Wyoming, Utah and Colorado were the first states to grant women the right to vote. Wyoming and Utah were both territories when their women’s suffrage laws were passed.
Idaho, in 1896, was the fourth state to give women the right to vote.
By 1915, women’s suffrage was a hot topic nationally; by then only eight more states had passed women’s suffrage laws and four more were planning a vote.
Arguments against women’s suffrage by 1912 Nobel Peace Prize winner Elihu Root were printed in the Oct. 1, 1915, edition of Twin Falls Weekly Times.
“I am opposed to the granting of suffrage to women,” said Root, a former U.S. Secretary of War and Secretary of State. “Suffrage is not a natural right, but is simply a means of government, and the sole question to be discussed is whether government by the suffrage of men and women will be better government than by the suffrage of men alone.”

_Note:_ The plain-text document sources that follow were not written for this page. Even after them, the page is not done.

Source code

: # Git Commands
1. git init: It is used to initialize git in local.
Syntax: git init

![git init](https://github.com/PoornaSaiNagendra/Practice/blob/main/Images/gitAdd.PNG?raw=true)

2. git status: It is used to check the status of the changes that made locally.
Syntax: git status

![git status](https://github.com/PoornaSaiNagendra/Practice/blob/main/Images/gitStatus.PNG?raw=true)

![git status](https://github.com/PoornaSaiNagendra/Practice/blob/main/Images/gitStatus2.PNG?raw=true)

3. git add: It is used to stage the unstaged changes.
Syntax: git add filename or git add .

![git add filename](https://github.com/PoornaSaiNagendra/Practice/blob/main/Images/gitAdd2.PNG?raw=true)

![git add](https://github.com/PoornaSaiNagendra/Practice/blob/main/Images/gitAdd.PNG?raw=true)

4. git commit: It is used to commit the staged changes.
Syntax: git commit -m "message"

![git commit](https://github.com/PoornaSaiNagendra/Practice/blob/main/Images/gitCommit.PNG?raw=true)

Root was a brilliant lawyer, who, after World War I, helped to develop the Permanent Court of International Justice at the Hague.
“It is not that woman is inferior to man, but it is that woman is different from man,” he said. “Woman rules today by the sweet and noble influences of her character. Put woman into the arena of conflict and she abandons those great weapons which control the world.
“Woman in strife becomes hard, harsh, unlovable and repulsive; as far removed from the gentle creature to whom we all owe allegiance and to whom we confess submission, as the heaven is removed from the earth.”
In 1919, the 19th Amendment gave all woman the right to vote.